Membicarakan Iran setelah Revolusi Islam 1989 adalah membicarakan sebuah negara yang berubah drastis dan radikal, khususnya dalam sistem sosial politiknya. Pasca Revolusi, Iran menjadi negara yang berbeda dengan sebelumnya ketika masih diperintah oleh Rezim Shah. Jika Rezim Shah merupakan “kawan dekat” Washington dengan berbagai proyek investasi dan neoliberalismenya di Iran pada masa lalu, maka Iran pasca Revolusi membaliknya seratus delapan puluh derajat. Iran sejak Revolusi Islam sampai sekarang menjelma menjadi negara yang sangat menakutkan bagi Amerika Serikat dan dunia Barat pada umumnya di Timur Tengah. Sejak runtuhnya Rezim Shah, investor – investor asing dan korporasi – korporasi multinasional Amerika dan Barat yang sempat memetik keuntungan berlipat – lipat akibat eksploitasi sumber kekayaan alam Iran kemudian diusir keluar dengan dispensasi US$ 30 juta. Setelah itu korporasi – korporasi tersebut dinasionalisasi dan dikelola oleh pemerintahan baru untuk kepentingan rakyat Iran sendiri.
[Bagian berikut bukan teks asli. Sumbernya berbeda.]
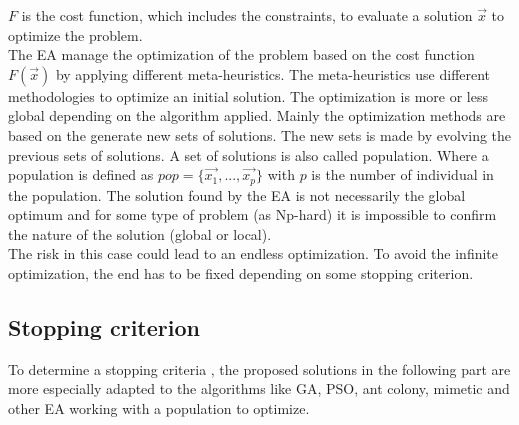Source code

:  $F$ is the cost function, which includes the constraints, to evaluate a solution $\vec{x}$ to optimize the problem. \\
The EA manage the optimization of the problem based on the cost function $F(\vec{x})$ by applying different meta-heuristics. 
The meta-heuristics use different methodologies to optimize an initial solution. The optimization is more or less global depending on the algorithm applied. 
Mainly the optimization methods are based on the generate new sets of solutions. The new sets is made by evolving the previous sets of solutions. A set of solutions is also called population. %
Where a population is defined as $pop=\{\vec{x_1}, ...,\vec{x_p}  \}$ with $p$ is the number of individual in the population. 
The solution found by the EA is not necessarily the global optimum and for some type of problem (as Np-hard) it is impossible to confirm the nature of the solution (global or local). \\
The risk in this case could lead to an endless optimization. To avoid the infinite optimization, the end has to be fixed depending on some stopping criterion.

\subsection{Stopping criterion}
 
To  determine a stopping criteria , the proposed solutions in the following part are more especially adapted to the algorithms like GA, PSO, ant colony, mimetic and other EA working with a population to optimize.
Tindakan seperti itu jelas sangat menyinggung Amerika Serikat dan Barat yang sangat menentang intervensi negar dalam perekonomian, yang membuat akses mereka untuk sumber daya alam minyak Iran yang kaya menjadi terhambat. Iranpun kemudian menjadi lebih radikal lagi, khususnya terhadap Amerika Serikat setelah Pemerintah Washington selalu tidak adil terhadap negara – negara Timur Tengah. Kehadiran Israel di tanah Palestina, intervensinya di Mesir, Turki, Kerajaan Saudi Arabia, Kuwait, dan lain – lain membuat Pemerintah Iran tidak senang.
Itulah sekilas gambaran hubungan luar negeri Iran dengan Amerika Serikat. Dalam beberapa tahun terakhir, isu baru yang kemudian menjadi sangat sentral dalam kelanjutan hubungan kedua negara adalah isu pengembangan teknologi nuklir Iran. Isu ini menjadi sangat kontroversial karena negara – negara maju, dengan komando Amerika Serikat yang pada kenyataannya juga memiliki dan mengembangkan senjata nuklir menjadi pelopor utama penentang Pemerintah Iran yang tetap pada sikapnya dalam pengembangan teknologi nuklir tersebut.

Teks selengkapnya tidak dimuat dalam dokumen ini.